Turkish film director

Özgür Uyanık is a writer and film director.

==Early life and education==
Uyanık was born in Turkey and raised in the United Kingdom. He attended the University of Kent at Canterbury, graduating with a degree in Communications and Image Studies.

==Career==
He began his career in the film industry after graduation. He has written and directed award-winning short films and ad campaigns, including Oblivious (2001), starring Sienna Guillory, which won Best European Short Film at the Brussels European Film Festival as well as being short-listed for a BAFTA and sold to Universal Sci-Fi Channel and Canal+ International for several territories.

The 2010 Kaleidoscope release Resurrecting: The Street Walker is Uyanık's feature film debut as writer-director.
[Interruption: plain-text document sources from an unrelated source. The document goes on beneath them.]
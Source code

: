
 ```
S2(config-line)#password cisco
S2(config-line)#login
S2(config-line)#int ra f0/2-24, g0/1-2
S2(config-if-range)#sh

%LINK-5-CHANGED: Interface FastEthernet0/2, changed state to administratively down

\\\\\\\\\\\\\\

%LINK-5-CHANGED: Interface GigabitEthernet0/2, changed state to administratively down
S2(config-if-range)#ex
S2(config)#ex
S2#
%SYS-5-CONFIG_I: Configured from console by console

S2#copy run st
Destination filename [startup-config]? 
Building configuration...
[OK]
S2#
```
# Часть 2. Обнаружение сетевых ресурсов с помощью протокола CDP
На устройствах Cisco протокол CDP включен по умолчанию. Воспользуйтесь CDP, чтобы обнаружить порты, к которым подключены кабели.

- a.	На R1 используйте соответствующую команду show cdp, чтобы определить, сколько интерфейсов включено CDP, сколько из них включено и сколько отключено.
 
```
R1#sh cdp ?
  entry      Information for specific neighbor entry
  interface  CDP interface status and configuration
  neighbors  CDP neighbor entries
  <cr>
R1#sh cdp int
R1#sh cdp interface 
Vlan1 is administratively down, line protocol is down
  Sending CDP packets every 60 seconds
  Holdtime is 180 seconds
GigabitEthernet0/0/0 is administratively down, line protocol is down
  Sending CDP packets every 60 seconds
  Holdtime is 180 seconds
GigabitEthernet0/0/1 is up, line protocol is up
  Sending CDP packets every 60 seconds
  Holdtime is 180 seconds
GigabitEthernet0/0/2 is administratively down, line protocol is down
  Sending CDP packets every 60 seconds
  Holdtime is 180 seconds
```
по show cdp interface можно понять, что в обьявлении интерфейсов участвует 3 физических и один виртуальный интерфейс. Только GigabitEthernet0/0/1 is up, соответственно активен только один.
It was nominated for Best UK Feature at the Raindance Film Festival and was official selection at the International Istanbul Film Festival, FAB Edinburgh Horror Film Festival, the Festival of Fantastic Film Manchester, Dublin Horrorthon, Abertoir Horror Film Festival in Wales, Belgium's Razor Reel and the Haapsalu Horror & Fantasy Film Festival.

Holy Men, his second feature-length film project, was selected for the 2014–2015 Binger Filmlab Writer's Lab in Amsterdam, Netherlands, and Creative Europe MEDIA workshop The Film Garage created by Scuola Holden with the collaboration of Courmayeur Noir In Festival and Frontières.

His debut novel CONCEPTION was published in 2020 by Fairlight Books in the UK. He was a contributing co-editor for an anthology of creative essays by under-represented voices called JUST SO YOU KNOW—ESSAYS OF EXPERIENCE, published by Parthian Books in 2020. In the same year he was commissioned to run a webinar by Literature Wales for a cohort of writers from under-represented backgrounds and has taught creative writing at Cardiff University and Cardiff Metropolitan University.